About this exercise =
Go through the listing below and retype exactly the lines starting at the one with "Workshop to demonstrate" and ending at the one with "sammymallya/sammymallya is a", skipping pictures.
Segment Start: The input
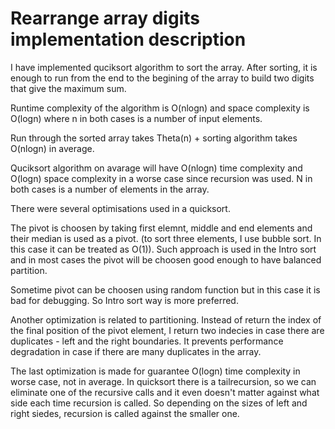 # Rearrange array digits implementation description

I have implemented quciksort algorithm to sort the array.
After sorting, it is enough to run from the end to the begining of the array to build two digits that give the maximum sum.

Runtime complexity of the algorithm is O(nlogn) and
space complexity is O(logn) where n in both cases is a number of input elements.

Run through the sorted array takes Theta(n) + sorting algorithm takes O(nlogn) in average.

Quciksort algorithm on avarage will have O(nlogn) time complexity and O(logn) space complexity in a worse case since recursion was used. N in both cases is a number of elements in the array.

There were several optimisations used in a quicksort.

The pivot is choosen by taking first elemnt, middle and end elements and their median is used as a pivot. (to sort three elements, I use bubble sort. In this case it can be treated as O(1)). Such approach is used in the Intro sort and in most cases the pivot will be choosen good enough to have balanced partition.

Sometime pivot can be choosen using random function but in this case it is bad for debugging. So Intro sort way is more preferred.

Another optimization is related to partitioning. Instead of return the index of the final position of the pivot element, I return two indecies in case there are duplicates - left and the right boundaries. It prevents performance degradation in case if there are many duplicates in the array.

The last optimization is made for guarantee O(logn) time complexity in worse case, not in average.
In quicksort there is a tailrecursion, so we can eliminate one of the recursive calls and it even doesn't matter against what side each time recursion is called. So depending on the sizes of left and right siedes, recursion is called against the smaller one.
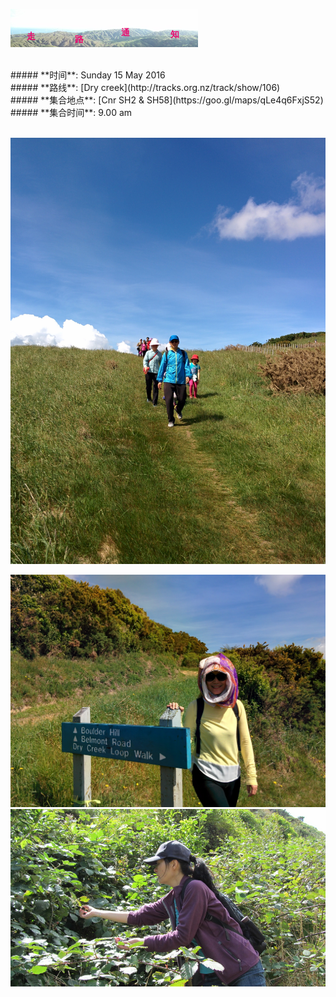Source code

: ![skyline](_images/skyline2.png)

<br/>
##### **时间**: Sunday 15 May 2016
<br/>
##### **路线**: [Dry creek](http://tracks.org.nz/track/show/106)
<br/>
##### **集合地点**: [Cnr SH2 & SH58](https://goo.gl/maps/qLe4q6FxjS52)
<br/>
##### **集合时间**: 9.00 am 

<br/>
<br/>



![dry_creek2](_images/dry_creek2.jpg)
<br/>

![dry_creek5](_images/dry_creek5.jpg)
<br/>
![dry_creek4](_images/dry_creek4.jpg)
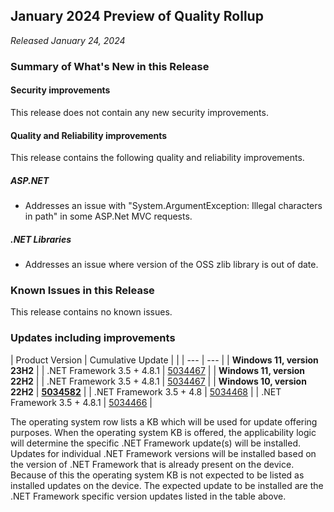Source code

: ## January 2024 Preview of Quality Rollup

_Released January 24, 2024_

### Summary of What's New in this Release

#### Security improvements

This release does not contain any new security improvements.

#### Quality and Reliability improvements

This release contains the following quality and reliability improvements.

##### ASP.NET

*   Addresses an issue with "System.ArgumentException: Illegal characters in path" in some ASP.Net MVC requests.

##### .NET Libraries

*   Addresses an issue where version of the OSS zlib library is out of date.

### Known Issues in this Release

This release contains no known issues.

### Updates including improvements

| Product Version | Cumulative Update |     |
| --- | --- |
| **Windows 11, version 23H2** |
| .NET Framework 3.5 + 4.8.1 | [5034467](https://support.microsoft.com/kb/5034467) |
| **Windows 11, version 22H2** |
| .NET Framework 3.5 + 4.8.1 | [5034467](https://support.microsoft.com/kb/5034467) |
| **Windows 10, version 22H2** | **[5034582](https://support.microsoft.com/kb/5034582)** |
| .NET Framework 3.5 + 4.8 | [5034468](https://support.microsoft.com/kb/5034468) |
| .NET Framework 3.5 + 4.8.1 | [5034466](https://support.microsoft.com/kb/5034466) |

The operating system row lists a KB which will be used for update offering purposes. When the operating system KB is offered, the applicability logic will determine the specific .NET Framework update(s) will be installed. Updates for individual .NET Framework versions will be installed based on the version of .NET Framework that is already present on the device. Because of this the operating system KB is not expected to be listed as installed updates on the device. The expected update to be installed are the .NET Framework specific version updates listed in the table above.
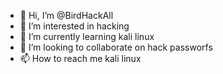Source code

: - 👋 Hi, I’m @BirdHackAll
- 👀 I’m interested in hacking
- 🌱 I’m currently learning kali linux
- 💞️ I’m looking to collaborate on hack passworfs
- 📫 How to reach me kali linux

<!---
BirdHackAll/BirdHackAll is a ✨ special ✨ repository because its `README.md` (this file) appears on your GitHub profile.
You can click the Preview link to take a look at your changes.
--->
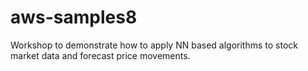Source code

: # aws-samples8
Workshop to demonstrate how to apply NN based algorithms to stock market data and forecast price movements.
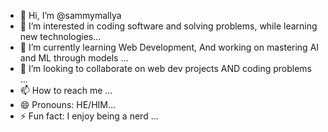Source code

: - 👋 Hi, I’m @sammymallya
- 👀 I’m interested in coding software and solving problems, while learning new technologies...
- 🌱 I’m currently learning Web Development, And working on mastering AI and ML through models ...
- 💞️ I’m looking to collaborate on web dev projects AND coding problems ...
- 📫 How to reach me ...
- 😄 Pronouns: HE/HIM...
- ⚡ Fun fact: I enjoy being a nerd ...

<!---
sammymallya/sammymallya is a ✨ special ✨ repository because its `README.md` (this file) appears on your GitHub profile.
You can click the Preview link to take a look at your changes.
--->
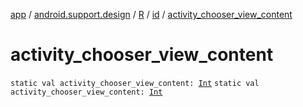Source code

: [app](../../../index.md) / [android.support.design](../../index.md) / [R](../index.md) / [id](index.md) / [activity_chooser_view_content](./activity_chooser_view_content.md)

# activity_chooser_view_content

`static val activity_chooser_view_content: `[`Int`](https://kotlinlang.org/api/latest/jvm/stdlib/kotlin/-int/index.html)
`static val activity_chooser_view_content: `[`Int`](https://kotlinlang.org/api/latest/jvm/stdlib/kotlin/-int/index.html)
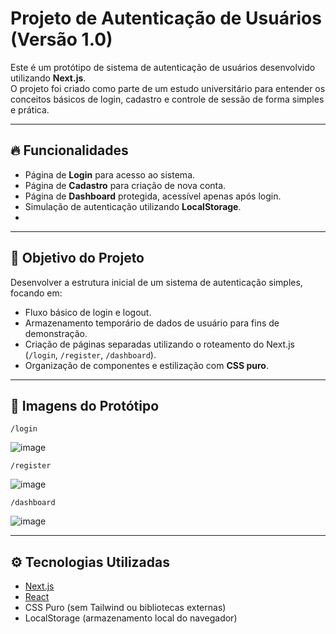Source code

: # Projeto de Autenticação de Usuários (Versão 1.0)

Este é um protótipo de sistema de autenticação de usuários desenvolvido utilizando **Next.js**.  
O projeto foi criado como parte de um estudo universitário para entender os conceitos básicos de login, cadastro e controle de sessão de forma simples e prática.

---

## 🔥 Funcionalidades

- Página de **Login** para acesso ao sistema.
- Página de **Cadastro** para criação de nova conta.
- Página de **Dashboard** protegida, acessível apenas após login.
- Simulação de autenticação utilizando **LocalStorage**.
- 
---

## 🎯 Objetivo do Projeto

Desenvolver a estrutura inicial de um sistema de autenticação simples, focando em:

- Fluxo básico de login e logout.
- Armazenamento temporário de dados de usuário para fins de demonstração.
- Criação de páginas separadas utilizando o roteamento do Next.js (`/login`, `/register`, `/dashboard`).
- Organização de componentes e estilização com **CSS puro**.

---

## 📸 Imagens do Protótipo

`/login`

![image](https://github.com/user-attachments/assets/937ffd82-2a13-4a09-b52a-e2f08290d863)

`/register`

![image](https://github.com/user-attachments/assets/a599aafc-8277-4d0a-8dc8-87be3f146472)

`/dashboard`

![image](https://github.com/user-attachments/assets/a334dc68-4e8f-48d2-a798-92a0ae25f7ac)


---

## ⚙️ Tecnologias Utilizadas

- [Next.js](https://nextjs.org/)
- [React](https://react.dev/)
- CSS Puro (sem Tailwind ou bibliotecas externas)
- LocalStorage (armazenamento local do navegador)
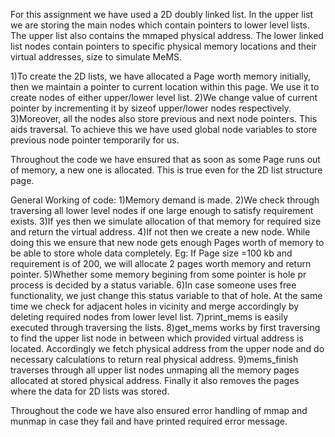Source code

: For this assignment we have used a 2D  doubly linked list.
    In the upper list we are storing the main nodes which contain pointers to lower level lists.
The upper list also contains the mmaped physical address.
    The lower linked list nodes contain pointers to specific physical memory locations and their virtual 
addresses, size to simulate MeMS.

1)To create the 2D lists, we have allocated a Page worth memory initially, then we maintain a pointer
    to current location within this page. We use it to create nodes of either upper/lower level list.
2)We change value of current pointer by incrementing it by sizeof upper/lower nodes respectively.
3)Moreover, all the nodes also store previous and next node pointers. This aids traversal.
    To achieve this we have used global node variables to store previous node pointer temporarily for us.

Throughout the code we have ensured that as soon as some Page runs out of memory, a new one is allocated.
This is true even for the 2D list structure page.

General Working of code:
1)Memory demand is made.
2)We check through traversing all lower level nodes if one large enough to satisfy requirement exists.
3)If yes then we simulate allocation of that memory for required size and return the virtual address.
4)If not then we create a new node. While doing this we ensure that new node gets enough Pages worth of memory 
    to be able to store whole data completely. Eg: If Page size =100 kb and requirement is of 200, we will 
    allocate 2 pages worth memory and return pointer.
5)Whether some memory begining from some pointer is hole pr process is decided by a status variable.
6)In case someone uses free functionality, we just change this status variable to that of hole. At the same time
    we check for adjacent holes in vicinity and merge accordingly by deleting required nodes from lower level list.
7)print_mems is easily executed through traversing the lists.
8)get_mems works by first traversing to find the upper list node in between which provided virtual address is located.
    Accordingly we fetch physical address from the upper node and do necessary calculations to return real physical address.
9)mems_finish traverses through all upper list nodes unmaping all the memory pages allocated at stored physical address.
    Finally it also removes the pages where the data for 2D lists was stored.

Throughout the code we have also ensured error handling of mmap and munmap in case they fail and have printed required error message.
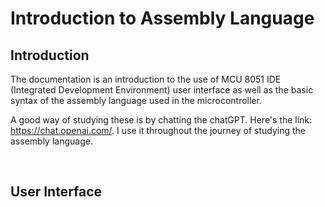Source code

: # Introduction to Assembly Language

## Introduction

The documentation is an introduction to the use of MCU 8051 IDE (Integrated Development Environment) user interface as well as the basic syntax of the assembly language used in the microcontroller.

A good way of studying these is by chatting the chatGPT. Here's the link: <https://chat.openai.com/>. I use it throughout the journey of studying the assembly language.

</br>

## User Interface

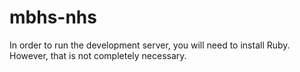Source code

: # mbhs-nhs

In order to run the development server, you will need to install Ruby. However, that is not completely necessary.
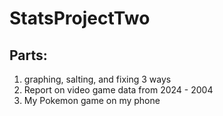 # StatsProjectTwo

## Parts:
1. graphing, salting, and fixing 3 ways
2. Report on video game data from 2024 - 2004
3. My Pokemon game on my phone
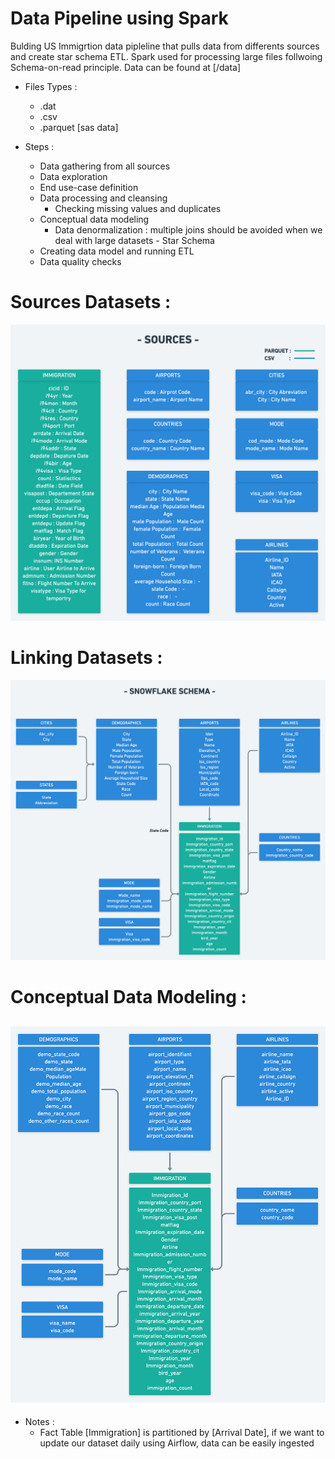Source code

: 
# Data Pipeline using Spark   

Bulding US Immigrtion data pipleline that pulls data from differents sources and create star schema ETL. Spark used for processing large files follwoing Schema-on-read principle. Data can be found at [/data]
 
 - Files Types :   
   - .dat   
   - .csv   
   - .parquet [sas data]  

 - Steps :   
   - Data gathering from all sources 
   - Data exploration 
   - End use-case definition
   - Data processing and cleansing
	   - Checking missing values and duplicates
   - Conceptual data modeling 
	   - Data denormalization : multiple joins should be avoided when we deal with large datasets - Star Schema
   - Creating data model and running ETL 
   - Data quality checks
   
# Sources Datasets : 
![Data Lineage](https://github.com/HamzaElHammoutidev/Data-Pipeline-using-Spark/blob/master/SourcesImage.png)
#	Linking Datasets : 
![Data Lineage](https://github.com/HamzaElHammoutidev/Data-Pipeline-using-Spark/blob/master/SnowflakeSchema.png)
# Conceptual Data Modeling : 
![Data Lineage](https://github.com/HamzaElHammoutidev/Data-Pipeline-using-Spark/blob/master/StarSchema.png)
 - 
 - Notes : 
	 - Fact Table [Immigration] is partitioned by [Arrival Date], if we want to update our dataset daily using Airflow, data can be easily ingested
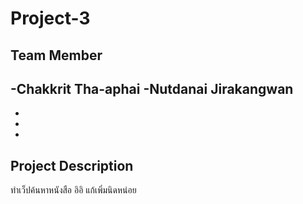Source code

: # Project-3
## Team Member
-Chakkrit Tha-aphai
-Nutdanai Jirakangwan
-
-
-
-

## Project Description
ทำเว็ปค้นหาหนังสือ
อิอิ
แก้เพิ่มนิดหน่อย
Segment End: The input
Answer to the problem =
Workshop to demonstrate how to apply NN based algorithms to stock market data and forecast price movements.
Source code

: - 👋 Hi, I’m @sammymallya
- 👀 I’m interested in coding software and solving problems, while learning new technologies...
- 🌱 I’m currently learning Web Development, And working on mastering AI and ML through models ...
- 💞️ I’m looking to collaborate on web dev projects AND coding problems ...
- 📫 How to reach me ...
- 😄 Pronouns: HE/HIM...
- ⚡ Fun fact: I enjoy being a nerd ...

<!---
sammymallya/sammymallya is a ✨ special ✨ repository because its `README.md` (this file) appears on your GitHub profile.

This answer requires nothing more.